» Task item
Your reply should be only the number of lines in the records that contain the word "generate".

### Supplied material

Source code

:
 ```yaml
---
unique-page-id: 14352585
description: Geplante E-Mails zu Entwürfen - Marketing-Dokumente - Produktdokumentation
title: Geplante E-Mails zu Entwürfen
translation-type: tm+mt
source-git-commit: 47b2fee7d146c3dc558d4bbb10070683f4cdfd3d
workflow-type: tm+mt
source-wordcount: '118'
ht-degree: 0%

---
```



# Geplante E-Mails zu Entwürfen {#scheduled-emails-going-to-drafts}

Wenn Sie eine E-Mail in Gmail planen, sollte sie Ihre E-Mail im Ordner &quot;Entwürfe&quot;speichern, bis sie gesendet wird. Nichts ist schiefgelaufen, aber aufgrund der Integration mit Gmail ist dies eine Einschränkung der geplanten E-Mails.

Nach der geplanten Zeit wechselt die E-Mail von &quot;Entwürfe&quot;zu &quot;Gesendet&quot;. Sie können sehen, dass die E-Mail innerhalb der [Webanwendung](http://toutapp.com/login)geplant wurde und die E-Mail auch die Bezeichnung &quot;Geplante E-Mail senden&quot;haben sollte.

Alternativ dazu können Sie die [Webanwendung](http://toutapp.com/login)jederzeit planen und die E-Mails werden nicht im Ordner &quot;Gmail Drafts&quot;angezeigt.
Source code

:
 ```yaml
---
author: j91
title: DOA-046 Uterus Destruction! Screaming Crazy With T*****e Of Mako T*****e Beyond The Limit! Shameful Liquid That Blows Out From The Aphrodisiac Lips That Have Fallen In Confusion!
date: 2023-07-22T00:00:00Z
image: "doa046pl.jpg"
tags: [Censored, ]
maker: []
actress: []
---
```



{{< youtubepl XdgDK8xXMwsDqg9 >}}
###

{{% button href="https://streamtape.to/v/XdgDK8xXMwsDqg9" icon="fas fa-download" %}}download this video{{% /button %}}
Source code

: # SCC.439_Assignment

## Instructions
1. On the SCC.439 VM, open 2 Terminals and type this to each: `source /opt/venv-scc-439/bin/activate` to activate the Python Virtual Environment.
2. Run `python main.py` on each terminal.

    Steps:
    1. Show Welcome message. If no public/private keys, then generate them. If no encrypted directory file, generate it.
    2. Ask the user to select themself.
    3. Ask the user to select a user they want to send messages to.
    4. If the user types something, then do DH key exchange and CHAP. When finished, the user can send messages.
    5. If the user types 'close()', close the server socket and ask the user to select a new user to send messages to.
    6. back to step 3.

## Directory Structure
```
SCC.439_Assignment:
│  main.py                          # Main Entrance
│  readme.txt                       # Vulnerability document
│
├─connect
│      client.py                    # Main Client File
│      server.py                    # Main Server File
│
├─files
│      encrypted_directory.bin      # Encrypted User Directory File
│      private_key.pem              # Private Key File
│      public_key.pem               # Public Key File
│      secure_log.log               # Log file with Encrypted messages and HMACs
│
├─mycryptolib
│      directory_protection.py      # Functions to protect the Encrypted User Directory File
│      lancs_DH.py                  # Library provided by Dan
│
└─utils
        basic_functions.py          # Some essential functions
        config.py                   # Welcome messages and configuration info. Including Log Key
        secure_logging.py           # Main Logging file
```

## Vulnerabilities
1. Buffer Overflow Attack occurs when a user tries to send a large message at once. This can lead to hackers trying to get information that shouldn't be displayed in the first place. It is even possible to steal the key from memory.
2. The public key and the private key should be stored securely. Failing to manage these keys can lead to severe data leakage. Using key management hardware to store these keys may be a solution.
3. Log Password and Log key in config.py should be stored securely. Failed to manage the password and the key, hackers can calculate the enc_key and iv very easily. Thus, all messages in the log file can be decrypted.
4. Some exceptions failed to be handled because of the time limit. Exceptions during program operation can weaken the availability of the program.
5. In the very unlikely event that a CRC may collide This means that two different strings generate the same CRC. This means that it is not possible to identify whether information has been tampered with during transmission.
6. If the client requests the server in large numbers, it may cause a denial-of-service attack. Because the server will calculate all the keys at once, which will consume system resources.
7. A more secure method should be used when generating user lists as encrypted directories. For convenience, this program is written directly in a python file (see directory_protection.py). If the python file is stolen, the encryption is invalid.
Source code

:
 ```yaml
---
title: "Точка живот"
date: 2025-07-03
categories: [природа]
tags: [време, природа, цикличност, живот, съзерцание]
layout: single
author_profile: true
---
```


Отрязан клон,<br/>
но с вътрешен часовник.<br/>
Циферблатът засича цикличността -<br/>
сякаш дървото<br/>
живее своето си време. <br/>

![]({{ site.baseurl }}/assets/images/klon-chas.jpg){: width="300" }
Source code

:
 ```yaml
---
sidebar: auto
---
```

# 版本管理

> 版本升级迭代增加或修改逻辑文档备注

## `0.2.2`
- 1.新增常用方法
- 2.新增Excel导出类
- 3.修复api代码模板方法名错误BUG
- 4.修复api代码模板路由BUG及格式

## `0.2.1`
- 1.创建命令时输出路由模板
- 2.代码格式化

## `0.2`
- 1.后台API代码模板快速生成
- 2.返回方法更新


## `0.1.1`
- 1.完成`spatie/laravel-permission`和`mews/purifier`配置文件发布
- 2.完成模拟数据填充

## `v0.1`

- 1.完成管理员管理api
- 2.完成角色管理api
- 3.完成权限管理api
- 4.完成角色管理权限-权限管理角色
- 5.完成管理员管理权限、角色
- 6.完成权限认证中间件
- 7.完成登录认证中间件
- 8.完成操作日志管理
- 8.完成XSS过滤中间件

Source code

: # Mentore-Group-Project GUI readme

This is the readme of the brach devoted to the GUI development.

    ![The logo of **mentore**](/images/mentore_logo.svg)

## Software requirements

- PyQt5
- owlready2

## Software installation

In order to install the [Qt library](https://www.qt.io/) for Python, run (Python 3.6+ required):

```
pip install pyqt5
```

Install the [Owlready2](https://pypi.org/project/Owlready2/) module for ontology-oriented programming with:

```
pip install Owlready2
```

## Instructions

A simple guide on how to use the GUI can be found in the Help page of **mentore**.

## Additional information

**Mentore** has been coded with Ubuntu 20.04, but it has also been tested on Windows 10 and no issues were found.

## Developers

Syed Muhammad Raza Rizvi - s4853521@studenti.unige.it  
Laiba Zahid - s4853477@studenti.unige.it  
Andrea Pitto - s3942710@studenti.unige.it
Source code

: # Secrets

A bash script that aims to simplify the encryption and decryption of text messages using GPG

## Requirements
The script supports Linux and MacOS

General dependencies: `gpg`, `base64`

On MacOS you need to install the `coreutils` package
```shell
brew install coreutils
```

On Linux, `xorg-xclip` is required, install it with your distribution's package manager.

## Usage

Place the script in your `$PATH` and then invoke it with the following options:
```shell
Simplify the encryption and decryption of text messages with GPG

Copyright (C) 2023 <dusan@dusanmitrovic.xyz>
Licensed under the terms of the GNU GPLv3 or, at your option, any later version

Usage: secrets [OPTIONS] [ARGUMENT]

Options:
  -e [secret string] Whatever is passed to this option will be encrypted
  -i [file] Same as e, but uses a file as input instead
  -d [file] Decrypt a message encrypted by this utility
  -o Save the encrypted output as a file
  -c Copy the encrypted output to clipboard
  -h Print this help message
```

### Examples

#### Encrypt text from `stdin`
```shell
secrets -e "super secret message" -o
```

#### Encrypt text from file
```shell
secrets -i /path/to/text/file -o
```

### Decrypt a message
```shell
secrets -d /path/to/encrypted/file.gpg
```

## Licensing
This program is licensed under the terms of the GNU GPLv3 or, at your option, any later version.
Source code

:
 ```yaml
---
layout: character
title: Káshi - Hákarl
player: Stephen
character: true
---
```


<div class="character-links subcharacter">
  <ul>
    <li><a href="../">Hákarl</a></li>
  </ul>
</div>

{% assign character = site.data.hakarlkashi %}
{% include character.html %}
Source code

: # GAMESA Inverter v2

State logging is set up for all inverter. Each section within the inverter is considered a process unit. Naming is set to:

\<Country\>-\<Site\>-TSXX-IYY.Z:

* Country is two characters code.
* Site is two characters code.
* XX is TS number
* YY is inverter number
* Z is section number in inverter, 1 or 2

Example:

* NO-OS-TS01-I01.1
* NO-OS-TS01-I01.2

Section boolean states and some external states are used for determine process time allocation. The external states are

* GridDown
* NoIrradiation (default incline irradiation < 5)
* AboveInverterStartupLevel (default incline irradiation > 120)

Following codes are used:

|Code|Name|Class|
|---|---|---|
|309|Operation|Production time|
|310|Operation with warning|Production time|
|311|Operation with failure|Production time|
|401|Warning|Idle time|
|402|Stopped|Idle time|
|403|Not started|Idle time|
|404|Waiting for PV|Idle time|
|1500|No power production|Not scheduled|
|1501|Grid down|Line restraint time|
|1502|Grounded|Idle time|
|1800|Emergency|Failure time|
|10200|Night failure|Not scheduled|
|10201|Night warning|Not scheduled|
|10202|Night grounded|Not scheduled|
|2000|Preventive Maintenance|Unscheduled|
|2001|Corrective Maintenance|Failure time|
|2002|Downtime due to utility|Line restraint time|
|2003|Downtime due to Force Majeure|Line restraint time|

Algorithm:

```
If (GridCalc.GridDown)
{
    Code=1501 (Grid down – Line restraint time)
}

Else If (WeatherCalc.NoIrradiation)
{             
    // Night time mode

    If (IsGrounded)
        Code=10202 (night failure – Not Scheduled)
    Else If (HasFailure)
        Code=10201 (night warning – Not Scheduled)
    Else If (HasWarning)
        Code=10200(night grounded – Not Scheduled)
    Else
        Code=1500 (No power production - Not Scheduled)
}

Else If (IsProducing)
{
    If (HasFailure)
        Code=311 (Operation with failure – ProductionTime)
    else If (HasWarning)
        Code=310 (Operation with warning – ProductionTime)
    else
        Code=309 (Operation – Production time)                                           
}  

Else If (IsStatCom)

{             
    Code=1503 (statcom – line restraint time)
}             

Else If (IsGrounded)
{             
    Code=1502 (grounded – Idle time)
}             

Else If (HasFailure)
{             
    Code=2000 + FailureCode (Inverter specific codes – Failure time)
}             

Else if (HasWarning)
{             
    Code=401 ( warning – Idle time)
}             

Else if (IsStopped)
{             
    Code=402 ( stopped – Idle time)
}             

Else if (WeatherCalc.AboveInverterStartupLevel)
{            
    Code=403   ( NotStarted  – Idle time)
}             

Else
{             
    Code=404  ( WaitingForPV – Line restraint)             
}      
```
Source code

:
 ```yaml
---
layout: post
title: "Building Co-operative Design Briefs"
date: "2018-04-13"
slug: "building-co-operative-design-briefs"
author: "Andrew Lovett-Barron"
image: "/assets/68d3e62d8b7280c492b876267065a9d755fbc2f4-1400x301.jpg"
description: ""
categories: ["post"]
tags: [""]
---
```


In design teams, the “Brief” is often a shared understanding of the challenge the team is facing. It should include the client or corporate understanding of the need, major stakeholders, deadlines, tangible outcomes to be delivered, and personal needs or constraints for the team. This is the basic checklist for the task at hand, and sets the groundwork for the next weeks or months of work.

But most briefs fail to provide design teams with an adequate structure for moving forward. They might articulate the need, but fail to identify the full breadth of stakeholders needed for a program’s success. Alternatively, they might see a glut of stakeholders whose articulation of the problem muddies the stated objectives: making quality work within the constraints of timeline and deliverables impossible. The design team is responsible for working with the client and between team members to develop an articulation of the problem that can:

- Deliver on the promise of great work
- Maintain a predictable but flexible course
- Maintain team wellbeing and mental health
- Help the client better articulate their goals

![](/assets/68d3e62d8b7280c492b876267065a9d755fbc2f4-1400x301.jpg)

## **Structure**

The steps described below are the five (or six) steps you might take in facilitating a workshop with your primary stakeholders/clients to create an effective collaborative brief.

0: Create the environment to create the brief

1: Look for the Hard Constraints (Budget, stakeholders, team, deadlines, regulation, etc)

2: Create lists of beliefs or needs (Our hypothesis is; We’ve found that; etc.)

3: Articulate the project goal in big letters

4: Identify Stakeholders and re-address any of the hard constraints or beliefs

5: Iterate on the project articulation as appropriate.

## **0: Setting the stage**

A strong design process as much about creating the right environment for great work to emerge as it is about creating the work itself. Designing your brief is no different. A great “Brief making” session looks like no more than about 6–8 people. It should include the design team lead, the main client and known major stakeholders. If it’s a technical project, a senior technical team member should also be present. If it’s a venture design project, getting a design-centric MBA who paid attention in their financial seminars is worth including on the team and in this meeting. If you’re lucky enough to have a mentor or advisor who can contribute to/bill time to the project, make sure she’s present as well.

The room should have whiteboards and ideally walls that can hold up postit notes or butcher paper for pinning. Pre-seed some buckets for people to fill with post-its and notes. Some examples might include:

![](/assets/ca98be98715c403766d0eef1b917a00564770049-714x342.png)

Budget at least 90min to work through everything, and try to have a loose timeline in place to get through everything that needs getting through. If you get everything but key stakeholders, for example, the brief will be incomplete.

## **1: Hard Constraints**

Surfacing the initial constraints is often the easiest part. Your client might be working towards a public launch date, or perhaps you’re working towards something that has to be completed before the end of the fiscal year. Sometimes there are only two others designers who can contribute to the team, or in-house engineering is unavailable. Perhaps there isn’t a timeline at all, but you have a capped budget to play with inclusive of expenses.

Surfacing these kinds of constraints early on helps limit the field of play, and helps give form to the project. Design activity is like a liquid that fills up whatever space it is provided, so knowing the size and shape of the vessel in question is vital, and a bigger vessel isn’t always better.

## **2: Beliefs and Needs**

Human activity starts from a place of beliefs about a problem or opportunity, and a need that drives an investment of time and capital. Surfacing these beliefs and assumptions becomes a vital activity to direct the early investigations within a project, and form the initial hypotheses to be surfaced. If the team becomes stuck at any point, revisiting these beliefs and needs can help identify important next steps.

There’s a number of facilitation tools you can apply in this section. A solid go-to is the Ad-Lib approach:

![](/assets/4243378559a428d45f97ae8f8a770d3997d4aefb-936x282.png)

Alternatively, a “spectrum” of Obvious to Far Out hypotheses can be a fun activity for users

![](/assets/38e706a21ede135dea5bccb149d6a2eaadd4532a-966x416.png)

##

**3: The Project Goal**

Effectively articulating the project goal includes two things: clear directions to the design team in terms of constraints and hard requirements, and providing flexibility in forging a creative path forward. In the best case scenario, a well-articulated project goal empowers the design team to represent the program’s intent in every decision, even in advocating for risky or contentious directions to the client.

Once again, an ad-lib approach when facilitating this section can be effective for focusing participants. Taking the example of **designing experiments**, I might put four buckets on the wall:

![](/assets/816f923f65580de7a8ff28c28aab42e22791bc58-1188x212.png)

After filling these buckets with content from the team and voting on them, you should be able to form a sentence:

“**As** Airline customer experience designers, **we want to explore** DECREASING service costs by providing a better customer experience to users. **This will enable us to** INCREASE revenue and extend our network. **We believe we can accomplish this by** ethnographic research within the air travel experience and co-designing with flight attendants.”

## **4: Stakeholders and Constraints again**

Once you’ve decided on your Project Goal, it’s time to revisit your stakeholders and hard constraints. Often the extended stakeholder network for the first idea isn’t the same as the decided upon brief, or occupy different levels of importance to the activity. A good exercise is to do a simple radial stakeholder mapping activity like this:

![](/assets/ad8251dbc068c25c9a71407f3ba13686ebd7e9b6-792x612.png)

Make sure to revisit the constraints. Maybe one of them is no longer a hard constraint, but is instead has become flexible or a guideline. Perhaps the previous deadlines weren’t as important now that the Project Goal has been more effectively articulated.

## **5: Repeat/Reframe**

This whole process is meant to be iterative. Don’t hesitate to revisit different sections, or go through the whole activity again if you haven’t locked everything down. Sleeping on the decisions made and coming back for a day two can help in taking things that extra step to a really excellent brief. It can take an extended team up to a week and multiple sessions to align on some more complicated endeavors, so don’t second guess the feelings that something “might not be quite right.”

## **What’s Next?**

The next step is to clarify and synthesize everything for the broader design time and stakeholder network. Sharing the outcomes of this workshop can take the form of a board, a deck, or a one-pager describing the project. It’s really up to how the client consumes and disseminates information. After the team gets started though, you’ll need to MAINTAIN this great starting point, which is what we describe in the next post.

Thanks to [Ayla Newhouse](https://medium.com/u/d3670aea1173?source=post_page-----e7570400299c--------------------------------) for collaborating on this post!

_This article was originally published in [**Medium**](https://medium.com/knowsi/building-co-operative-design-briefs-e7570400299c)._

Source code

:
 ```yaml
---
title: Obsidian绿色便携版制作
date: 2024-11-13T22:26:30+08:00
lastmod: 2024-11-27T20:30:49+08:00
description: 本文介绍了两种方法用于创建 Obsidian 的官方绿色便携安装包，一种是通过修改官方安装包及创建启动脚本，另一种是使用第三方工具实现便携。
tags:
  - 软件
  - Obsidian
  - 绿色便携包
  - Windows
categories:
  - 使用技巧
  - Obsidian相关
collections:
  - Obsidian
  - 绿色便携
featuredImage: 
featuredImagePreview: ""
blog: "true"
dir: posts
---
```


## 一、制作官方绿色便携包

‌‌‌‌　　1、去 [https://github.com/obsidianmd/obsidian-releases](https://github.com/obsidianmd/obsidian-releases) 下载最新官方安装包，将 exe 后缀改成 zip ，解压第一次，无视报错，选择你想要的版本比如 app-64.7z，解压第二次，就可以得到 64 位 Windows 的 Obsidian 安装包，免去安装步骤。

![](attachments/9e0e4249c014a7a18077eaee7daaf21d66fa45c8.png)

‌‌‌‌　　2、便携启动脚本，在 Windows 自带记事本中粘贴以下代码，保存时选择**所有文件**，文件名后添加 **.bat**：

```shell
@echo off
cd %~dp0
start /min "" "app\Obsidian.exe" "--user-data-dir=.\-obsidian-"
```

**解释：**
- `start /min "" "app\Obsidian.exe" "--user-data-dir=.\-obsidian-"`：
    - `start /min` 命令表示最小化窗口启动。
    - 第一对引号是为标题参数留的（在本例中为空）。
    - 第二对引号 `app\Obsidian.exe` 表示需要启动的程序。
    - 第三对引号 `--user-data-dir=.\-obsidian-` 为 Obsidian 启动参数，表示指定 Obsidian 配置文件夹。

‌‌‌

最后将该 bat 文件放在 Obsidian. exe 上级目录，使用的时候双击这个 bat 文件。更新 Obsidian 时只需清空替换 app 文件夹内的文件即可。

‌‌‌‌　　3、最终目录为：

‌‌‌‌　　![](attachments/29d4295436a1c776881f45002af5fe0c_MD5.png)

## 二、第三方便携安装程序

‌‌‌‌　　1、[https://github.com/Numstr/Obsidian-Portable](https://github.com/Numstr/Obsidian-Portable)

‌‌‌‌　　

######

» Written solution
2